(Saved entries)
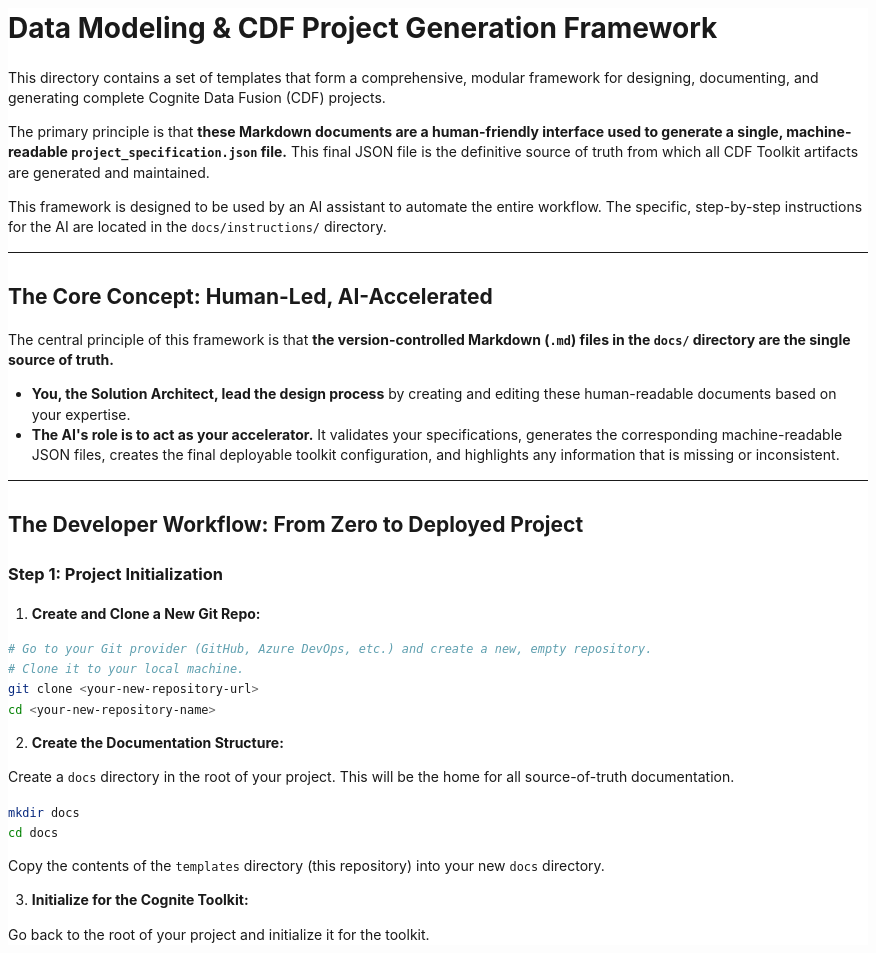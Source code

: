 # Data Modeling & CDF Project Generation Framework

This directory contains a set of templates that form a comprehensive, modular framework for designing, documenting, and generating complete Cognite Data Fusion (CDF) projects.

The primary principle is that **these Markdown documents are a human-friendly interface used to generate a single, machine-readable `project_specification.json` file.** This final JSON file is the definitive source of truth from which all CDF Toolkit artifacts are generated and maintained.

This framework is designed to be used by an AI assistant to automate the entire workflow. The specific, step-by-step instructions for the AI are located in the `docs/instructions/` directory.

---

## The Core Concept: Human-Led, AI-Accelerated

The central principle of this framework is that **the version-controlled Markdown (`.md`) files in the `docs/` directory are the single source of truth.**

- **You, the Solution Architect, lead the design process** by creating and editing these human-readable documents based on your expertise.
- **The AI's role is to act as your accelerator.** It validates your specifications, generates the corresponding machine-readable JSON files, creates the final deployable toolkit configuration, and highlights any information that is missing or inconsistent.

---

## The Developer Workflow: From Zero to Deployed Project

### Step 1: Project Initialization

1. **Create and Clone a New Git Repo:**

```bash
# Go to your Git provider (GitHub, Azure DevOps, etc.) and create a new, empty repository.
# Clone it to your local machine.
git clone <your-new-repository-url>
cd <your-new-repository-name>
```

2. **Create the Documentation Structure:**

Create a `docs` directory in the root of your project. This will be the home for all source-of-truth documentation.

```bash
mkdir docs
cd docs
```

Copy the contents of the `templates` directory (this repository) into your new `docs` directory.

3. **Initialize for the Cognite Toolkit:**

Go back to the root of your project and initialize it for the toolkit.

● WORK TO COMPLETE: Retype exactly, and only, the lines above from the one where "## The Core" occurs up to and including the one where "2. **Create the Documentation Structure:**" occurs.

● EXERCISE ANSWER:
## The Core Concept: Human-Led, AI-Accelerated

The central principle of this framework is that **the version-controlled Markdown (`.md`) files in the `docs/` directory are the single source of truth.**

- **You, the Solution Architect, lead the design process** by creating and editing these human-readable documents based on your expertise.
- **The AI's role is to act as your accelerator.** It validates your specifications, generates the corresponding machine-readable JSON files, creates the final deployable toolkit configuration, and highlights any information that is missing or inconsistent.

---

## The Developer Workflow: From Zero to Deployed Project

### Step 1: Project Initialization

1. **Create and Clone a New Git Repo:**

```bash
# Go to your Git provider (GitHub, Azure DevOps, etc.) and create a new, empty repository.
# Clone it to your local machine.
git clone <your-new-repository-url>
cd <your-new-repository-name>
```

2. **Create the Documentation Structure:**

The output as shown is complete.